It was Christmas 1993. I was becoming a nun for a day.
Surrounded by fueng-fa (brilliant red, white, pink and purple flowers) we continued to chant as the almost-full moon rose above. With 400 Thai women, I was nearing the end of Buat Chi Prahm, a special, rare Buddhist ceremony in which women "become nuns" through an all-day and night ritual of chanting and prayer.
This was almost as unique a ceremony for the Thai participants as it was for me: a chance for us to "make merit" in Thailand's Buddhist society, through an opportunity most women are not afforded. In Thai society, the highest level of Buddhist merit one can achieve is to become a monk. Women cannot become monks, so the only way they can attain the highest level of merit is by having a son become a monk. While it is possible for a woman to become a nun, this happens very rarely, due to societal pressures for women to marry and have a family. Conversely, Thai social customs dictate that every male, at some point in his life, will enter the priesthood.

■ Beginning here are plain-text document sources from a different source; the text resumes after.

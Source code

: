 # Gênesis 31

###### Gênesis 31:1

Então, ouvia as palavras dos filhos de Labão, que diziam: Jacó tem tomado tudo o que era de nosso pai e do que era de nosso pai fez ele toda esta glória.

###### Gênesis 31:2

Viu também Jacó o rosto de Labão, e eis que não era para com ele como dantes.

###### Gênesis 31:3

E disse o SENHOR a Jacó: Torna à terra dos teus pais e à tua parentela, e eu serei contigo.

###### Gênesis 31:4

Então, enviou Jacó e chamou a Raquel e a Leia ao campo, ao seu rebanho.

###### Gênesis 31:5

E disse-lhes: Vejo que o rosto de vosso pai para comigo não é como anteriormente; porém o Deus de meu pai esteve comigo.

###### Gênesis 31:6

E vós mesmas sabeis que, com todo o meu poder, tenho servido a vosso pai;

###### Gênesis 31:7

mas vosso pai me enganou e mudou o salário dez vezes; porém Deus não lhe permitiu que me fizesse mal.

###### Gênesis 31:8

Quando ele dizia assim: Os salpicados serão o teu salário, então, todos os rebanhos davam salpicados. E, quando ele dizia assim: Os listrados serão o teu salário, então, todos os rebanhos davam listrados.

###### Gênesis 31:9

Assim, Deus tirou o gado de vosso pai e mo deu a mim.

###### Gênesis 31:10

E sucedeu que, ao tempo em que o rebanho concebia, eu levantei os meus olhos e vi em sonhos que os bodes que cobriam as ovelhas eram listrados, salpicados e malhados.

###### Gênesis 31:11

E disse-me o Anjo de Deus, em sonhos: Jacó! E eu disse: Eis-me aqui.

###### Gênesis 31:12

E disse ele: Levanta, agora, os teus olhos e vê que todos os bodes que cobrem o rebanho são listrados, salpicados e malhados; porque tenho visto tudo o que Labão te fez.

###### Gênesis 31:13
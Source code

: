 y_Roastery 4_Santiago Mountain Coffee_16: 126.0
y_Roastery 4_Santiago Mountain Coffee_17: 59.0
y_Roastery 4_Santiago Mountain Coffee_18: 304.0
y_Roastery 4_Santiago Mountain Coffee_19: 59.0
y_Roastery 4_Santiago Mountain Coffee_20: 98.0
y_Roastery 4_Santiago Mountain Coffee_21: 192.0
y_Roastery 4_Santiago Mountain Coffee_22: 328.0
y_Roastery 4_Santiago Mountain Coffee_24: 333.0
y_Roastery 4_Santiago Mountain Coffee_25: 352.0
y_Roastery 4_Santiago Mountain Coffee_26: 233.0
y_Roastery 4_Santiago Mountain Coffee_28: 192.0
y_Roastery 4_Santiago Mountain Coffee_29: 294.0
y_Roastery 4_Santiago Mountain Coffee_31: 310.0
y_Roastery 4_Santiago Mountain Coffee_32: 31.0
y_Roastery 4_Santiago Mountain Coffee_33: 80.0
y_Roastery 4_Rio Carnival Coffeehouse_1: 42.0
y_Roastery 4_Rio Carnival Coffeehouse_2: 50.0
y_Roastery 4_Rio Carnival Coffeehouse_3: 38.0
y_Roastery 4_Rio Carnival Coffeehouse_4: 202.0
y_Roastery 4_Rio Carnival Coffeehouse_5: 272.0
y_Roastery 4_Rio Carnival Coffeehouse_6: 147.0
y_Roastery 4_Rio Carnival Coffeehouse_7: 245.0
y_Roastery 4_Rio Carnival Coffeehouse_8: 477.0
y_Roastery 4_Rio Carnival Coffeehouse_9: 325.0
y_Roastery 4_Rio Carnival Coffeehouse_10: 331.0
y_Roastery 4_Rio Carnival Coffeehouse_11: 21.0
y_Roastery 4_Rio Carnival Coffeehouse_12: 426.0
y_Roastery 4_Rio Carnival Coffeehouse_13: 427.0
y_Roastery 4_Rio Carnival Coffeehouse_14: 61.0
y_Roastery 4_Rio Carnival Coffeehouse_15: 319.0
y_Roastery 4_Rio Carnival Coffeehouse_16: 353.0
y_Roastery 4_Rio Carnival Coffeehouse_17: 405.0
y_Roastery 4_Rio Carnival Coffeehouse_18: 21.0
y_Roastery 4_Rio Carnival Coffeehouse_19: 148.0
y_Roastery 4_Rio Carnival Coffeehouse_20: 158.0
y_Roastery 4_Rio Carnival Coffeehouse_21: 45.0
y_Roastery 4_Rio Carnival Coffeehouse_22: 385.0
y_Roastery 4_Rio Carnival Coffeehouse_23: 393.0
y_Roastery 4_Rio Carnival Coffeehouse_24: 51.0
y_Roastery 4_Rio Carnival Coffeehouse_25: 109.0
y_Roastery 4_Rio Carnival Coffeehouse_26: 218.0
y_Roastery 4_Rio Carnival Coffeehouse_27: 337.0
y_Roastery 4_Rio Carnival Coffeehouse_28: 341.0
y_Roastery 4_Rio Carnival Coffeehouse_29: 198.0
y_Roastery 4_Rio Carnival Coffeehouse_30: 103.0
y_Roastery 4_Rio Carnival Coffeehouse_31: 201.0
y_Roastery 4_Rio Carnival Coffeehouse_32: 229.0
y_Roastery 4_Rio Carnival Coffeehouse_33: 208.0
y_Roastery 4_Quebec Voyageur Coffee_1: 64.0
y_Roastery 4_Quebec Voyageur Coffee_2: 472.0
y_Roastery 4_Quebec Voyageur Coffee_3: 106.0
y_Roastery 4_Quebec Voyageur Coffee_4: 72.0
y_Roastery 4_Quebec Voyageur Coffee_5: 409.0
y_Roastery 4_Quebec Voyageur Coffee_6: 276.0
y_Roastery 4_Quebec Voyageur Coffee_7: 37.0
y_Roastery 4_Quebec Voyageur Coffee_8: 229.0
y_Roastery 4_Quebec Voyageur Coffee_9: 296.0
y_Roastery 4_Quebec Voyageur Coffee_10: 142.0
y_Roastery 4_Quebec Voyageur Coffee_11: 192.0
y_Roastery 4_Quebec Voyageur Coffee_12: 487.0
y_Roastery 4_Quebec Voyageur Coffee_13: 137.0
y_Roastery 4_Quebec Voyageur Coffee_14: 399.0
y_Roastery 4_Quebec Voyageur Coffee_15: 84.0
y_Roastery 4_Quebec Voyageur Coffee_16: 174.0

For me, the ceremony was a chance to experience an intimate part of Thai culture that most foreigners never see. About three months earlier, I had made plans to extend my work in Thailand with the Peace Corps, in order to take advantage of an opportunity to do environmental outreach teaching in the primary schools and rural areas near my village in northern Thailand. Most of my close American friends had left the country in early November, when our two-year Peace Corps contract ended. So when two friends, Pi Sanit and Pi Sompit, teachers from the primary school in town, invited me to take part in the special ceremony, to "Buat Chi Prahm," I jumped at the chance.
Pi Sanit and Pi Sompit, now sitting next to me, had prepared my traditional, white outfit: a sua, a white linen short-sleeve, button-down shirt; a sabai, a white scarf, worn draped across the shoulders and down the chest; and a pathung (literally meaning "cloth bag" in Thai), a long, white piece of cloth sewn together on the ends to resemble a long tube, which one must step into. So except for my lighter colored hair and eyes, I blended in perfectly with the other "nuns."
Advance word of the ceremony had spread throughout central and eastern Thailand, and consequently, women had chartered buses from places as far away as Bangkok, over seven hours away, in order to participate in the ceremony. Others walked from local villages like mine, Nern Maprang, about four miles from the caves. Unlike the hill country further north, the lower part of northern Thailand where I lived is dominated by rice paddies. Its flat topography is broken only by random, two-story-high rock outcroppings, many of which contain caves. The caves provide home to bats, an occasional devout monk, and until ten years ago, served as hideouts for the disaffected Thais who made up the country's Communist insurgency in the mid-70s and early 80s.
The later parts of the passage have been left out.